What makes a mother

What makes a mother

Mother’s Day is not just for the Jones’s.

It’s not just for the mom who lives in the bungalow with the picket fence and four children enrolled in private school. Not only for the ones on the school’s Parent Committees and running the local Girl Guide troupe.

That mom planned for her four children, the house, the husband- and she got them. She’ll have cheerio necklaces on dental floss brought to her in bed this Sunday morning to celebrate her motherhood, along with misshapen pancakes and a mug of cold water with floating coffee beans on the top. Her husband will acknowledge her effort with a gift card to the spa.

That mother will feel blessed.

But the day is for the moms who go unacknowledged, too. It is especially for them. Though I can guarantee that the fluffed pillow upon which Mrs. Jones props herself to eat her Sunday breakfast has been punched in frustration a time or two as well over hidden struggles, and Mrs. Jones deserves her recognition nonetheless.

But living right next door to her, in the left side of the duplex, lives Susan and her husband John. Kind, warm and generous, they are known to be active members of their church. Known to be generous with their halloween treats when children come knocking, and quick to offer last minute childcare to their family members when they want a night out on the town.

They ought always be available to help, after all, they don’t have kids.

Though it’s not for lack of desire. For four years they’ve been trying to keep up with the likes of the Jones’s, and every other family with kids for that matter, but they share their struggles with no one.

But Susan’s wet pillow knows her pain, and so this Mother’s Day is for Susan, too. Because motherhood belongs to whomever wishes to write it into her narrative, or for whom it becomes written.

In that case, then, it’s also for Kristina, four houses down, who delivered her daughter Mercy in the middle of February during a wicked snow storm. Except nobody would have ever known she birthed or was pregnant at all, because at 15 years old Kristina’s body hid the pregnancy well, masked behind a winter coat and one of three oversized hoodie sweaters she had on rotation.

Even though Kristina only knows her daughter now via picture updates since placing her up for adoption last year, at night Kristina dreams of Mercy, and how she might have fit in- how it could have worked if she had worked harder at it. And for that reason, the day is for Kristina, too.

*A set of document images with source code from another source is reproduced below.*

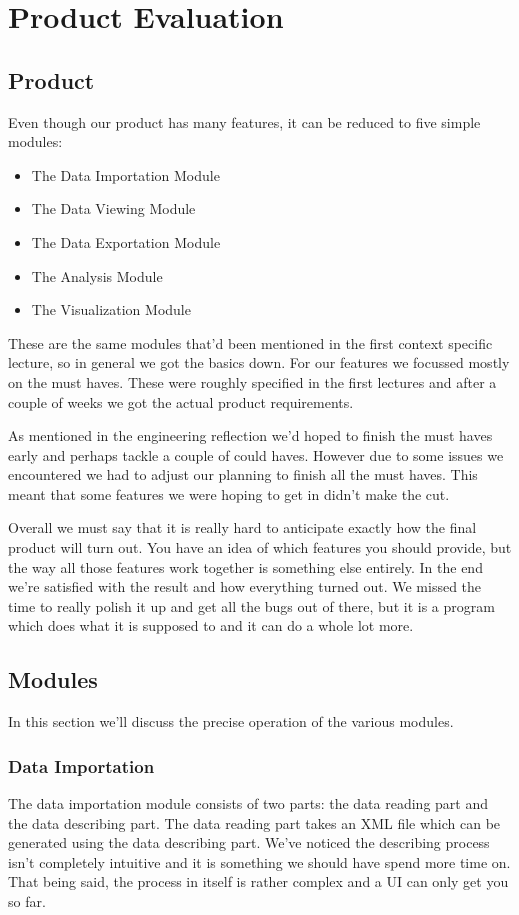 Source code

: \chapter{Product Evaluation} %

\section{Product}
Even though our product has many features, it can be reduced to five simple modules:
\begin{itemize}
	\item The Data Importation Module
	\item The Data Viewing Module
	\item The Data Exportation Module
	\item The Analysis Module
	\item The Visualization Module
\end{itemize}
These are the same modules that'd been mentioned in the first context specific lecture, so in general we got the basics down. For our features we focussed mostly on the must haves. These were roughly specified in the first lectures and after a couple of weeks we got the actual product requirements.

As mentioned in the engineering reflection we'd hoped to finish the must haves early and perhaps tackle a couple of could haves. However due to some issues we encountered we had to adjust our planning to finish all the must haves. This meant that some features we were hoping to get in didn't make the cut.

Overall we must say that it is really hard to anticipate exactly how the final product will turn out. You have an idea of which features you should provide, but the way all those features work together is something else entirely. In the end we're satisfied with the result and how everything turned out. We missed the time to really polish it up and get all the bugs out of there, but it is a program which does what it is supposed to and it can do a whole lot more.

\section{Modules}
In this section we'll discuss the precise operation of the various modules.

\subsection{Data Importation}
The data importation module consists of two parts: the data reading part and the data describing part. The data reading part takes an XML file which can be generated using the data describing part. We've noticed the describing process isn't completely intuitive and it is something we should have spend more time on. That being said, the process in itself is rather complex and a UI can only get you so far.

And there’s Marnie living in the top condo at the corner of their street, who is the very first to drop off her two children, ages two and four, at daycare each morning, and the very last to pick them up. Marnie, who wears the leather coats and stiletto boots paired with a matching Louis Vuitton purse, who puts her kids down to sleep at 7pm each night, after heating, serving and tossing their microwavable suppers.

Marnie, who is the neighbourhood’s slack of a Mom, secretly laments nightly over how her first, second and third miscarriage drove she and her husband apart. He couldn’t understand why she just couldn’t get over the three losses, despite the fact she was blessed with the other two births. People in the neighbourhood call her the neighbourhood drunk without ever asking why. Even so, this Mother’s Day is for her, too.

Four mothers, one street.

Whether her baby exists on the outside, only existed on the inside, or just in her dreams, this Mother’s Day is in celebration of that mom. It’s for every mom who struggles to paint a pretty picture, who cries she’ll never conceive, who worries whether she made the right teenaged choice, who screams at her children and screams or soaks her pillow at night in tears and frustration- It’s for each and every one of them.

Whether society treats us as such or not, our babies are a part of us, and that makes us mothers. And so each mother ought to feel her journey is valid this Mother’s Day, and always.

Happy Mother’s Day to the Mrs. Jones, the Susans, the Kristinas and the Marnies. From one neighbourhood, one mother, to the next.